Si può visitare il Museo Ebraico con pochi euro e capire la storia della nascita del ghetto e di come è iniziata la persecuzione degli Ebrei...




Da qui proseguite verso l'ospedale della città, passando dalle Fondamenta Nove fino ad arrivare alle Fondamenta dei Mendicanti. Vi consiglio di entrare proprio nell'ospedale SS. Giovanni e Paolo, ma non per farvi visitare. Qui aperta al pubblico c'è la Farmacia storica ed il Museo di Anatomia.
Dalla seconda metà del settecento nell'ospedale civile di Venezia vengono conservati i reperti anatomopatologici, arricchendo così un magazzino che poi è diventato un museo tutt'ora visitabile e consultabile. Il Museo è dedicato ad Andrea Vesalio, un anatonomo Fiammingo che ha lavorato per anni nella città di Venezia, dove ha scritto molti libri che raccontavano le sue idee innovative...che ancora oggi vengono letti. C'è poi la Farmacia Storica, che si trova vicino al Museo, interamente in stile ottocentesco.

Ora proseguite in direzione calle Santa Maria, e vicino al Rio della Tetta troverete una delle librerie più belle al mondo:la Libreria Acqua Alta. Ne ho già parlato e ne parlerò ancora in questo sito, perchè è un luogo che tutti devono vedere almeno una volta nella vita...beh anche due! Il profumo della carta mescolato a quello dell'acqua salmastra vi avvolgerà in un turbine di libri dalla testa ai piedi, dentro ad una gondola o impilati uno sopra l'altro fino al soffitto. Una porta si apre sul canale, un'altra su un giardinetto dove si possono scalare, indovinate un po'...dei libri!
E non sarà difficile scorgere un bel gatto sornione nascosto tra gli scaffali...

Ormai credo via sia venuta un po' di fame. Ritornate verso Cannaregio, passando per Rio Terà e fermatevi per un bianco e qualche cicchetto al Timon. Se siete fortunati e non c'è molta gente, potrete gustarvi vino e specialità locali comodamente seduti su una barca ormeggiata di fronte al locale...mica male eh!



Il tour è finito.
Sono circa cinque chilometri, fattibilissimo per tutti anche per chi ha bambini e si può fare in mezza giornata. Ovvio che se ci si ferma ad ogni angolo a fotografare (e ve lo consiglio) la mezza giornata diventerà intera.
Poi fatemi sapere se vi è piaciuto!


Informazioni Utili
Se a Venezia ci andate in treno, dovete solo tenere d'occhio gli orari per non rischiare di restare bloccati in laguna (che poi tanto male non è).
Se andate in macchina, conviene parcheggiare a Mestre e poi prendere il bus o il tram fino a Venezia; oppure arrivare a piazzale Roma e parcheggiare in uno dei grandi parcheggi a silos.

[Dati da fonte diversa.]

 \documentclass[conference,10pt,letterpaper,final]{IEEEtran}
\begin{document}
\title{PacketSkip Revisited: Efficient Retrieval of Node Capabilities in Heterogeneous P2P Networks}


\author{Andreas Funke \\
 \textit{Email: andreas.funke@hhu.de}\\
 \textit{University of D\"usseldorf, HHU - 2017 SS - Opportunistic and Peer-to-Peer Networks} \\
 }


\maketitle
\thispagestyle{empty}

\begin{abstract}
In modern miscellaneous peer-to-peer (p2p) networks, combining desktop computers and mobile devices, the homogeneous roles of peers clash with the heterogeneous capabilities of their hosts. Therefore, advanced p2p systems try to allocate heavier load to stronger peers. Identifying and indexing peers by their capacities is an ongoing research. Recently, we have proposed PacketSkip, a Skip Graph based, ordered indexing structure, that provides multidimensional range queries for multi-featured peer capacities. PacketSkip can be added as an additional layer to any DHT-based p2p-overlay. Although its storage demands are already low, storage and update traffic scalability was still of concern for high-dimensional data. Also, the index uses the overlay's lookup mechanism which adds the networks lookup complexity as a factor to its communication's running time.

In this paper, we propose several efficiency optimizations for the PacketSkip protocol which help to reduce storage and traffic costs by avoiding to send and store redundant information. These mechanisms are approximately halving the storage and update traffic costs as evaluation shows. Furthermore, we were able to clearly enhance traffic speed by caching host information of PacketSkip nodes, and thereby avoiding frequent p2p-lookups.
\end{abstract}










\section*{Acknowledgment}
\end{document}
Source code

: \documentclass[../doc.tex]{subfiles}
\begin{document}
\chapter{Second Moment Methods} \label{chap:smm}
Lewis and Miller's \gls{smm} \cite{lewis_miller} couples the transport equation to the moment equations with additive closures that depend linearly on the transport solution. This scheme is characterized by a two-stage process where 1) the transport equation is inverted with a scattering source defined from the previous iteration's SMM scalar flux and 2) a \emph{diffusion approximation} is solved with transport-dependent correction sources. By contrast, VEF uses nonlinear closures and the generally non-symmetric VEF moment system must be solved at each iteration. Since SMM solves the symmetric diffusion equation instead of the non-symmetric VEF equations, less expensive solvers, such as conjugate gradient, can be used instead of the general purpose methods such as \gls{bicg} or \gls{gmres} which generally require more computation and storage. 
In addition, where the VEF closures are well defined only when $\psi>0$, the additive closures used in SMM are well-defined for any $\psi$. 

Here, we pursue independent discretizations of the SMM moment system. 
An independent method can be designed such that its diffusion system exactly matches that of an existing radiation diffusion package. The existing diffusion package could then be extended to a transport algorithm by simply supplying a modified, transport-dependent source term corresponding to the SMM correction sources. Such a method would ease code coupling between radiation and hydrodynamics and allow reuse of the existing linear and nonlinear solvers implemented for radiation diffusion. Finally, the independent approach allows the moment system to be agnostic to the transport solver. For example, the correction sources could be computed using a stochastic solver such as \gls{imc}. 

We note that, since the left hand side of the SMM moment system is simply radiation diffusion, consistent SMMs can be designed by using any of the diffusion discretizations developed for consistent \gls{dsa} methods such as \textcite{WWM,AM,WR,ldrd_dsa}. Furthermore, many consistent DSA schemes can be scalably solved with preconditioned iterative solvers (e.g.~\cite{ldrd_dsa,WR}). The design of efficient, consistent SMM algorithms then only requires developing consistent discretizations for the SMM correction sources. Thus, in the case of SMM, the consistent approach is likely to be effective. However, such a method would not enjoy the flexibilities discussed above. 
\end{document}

Non sono economici ma sono in centro città. Io di solito uso il Garage San Marco se arrivo dopo le cinque, così posso usufruire della tariffa ridotta.
Se venite in aereo, gli aeroporti di arrivo sono due. Dal Marco Polo partono bus frequenti che portano a Mestre o a Venezia, mentre dall'aeroporto di Treviso c'è un bus della compagnia Terravision che vi porterà in quaranta minuti a Venezia con tariffe davvero interessanti.
Ora non avete più scuse per non venire a Venezia.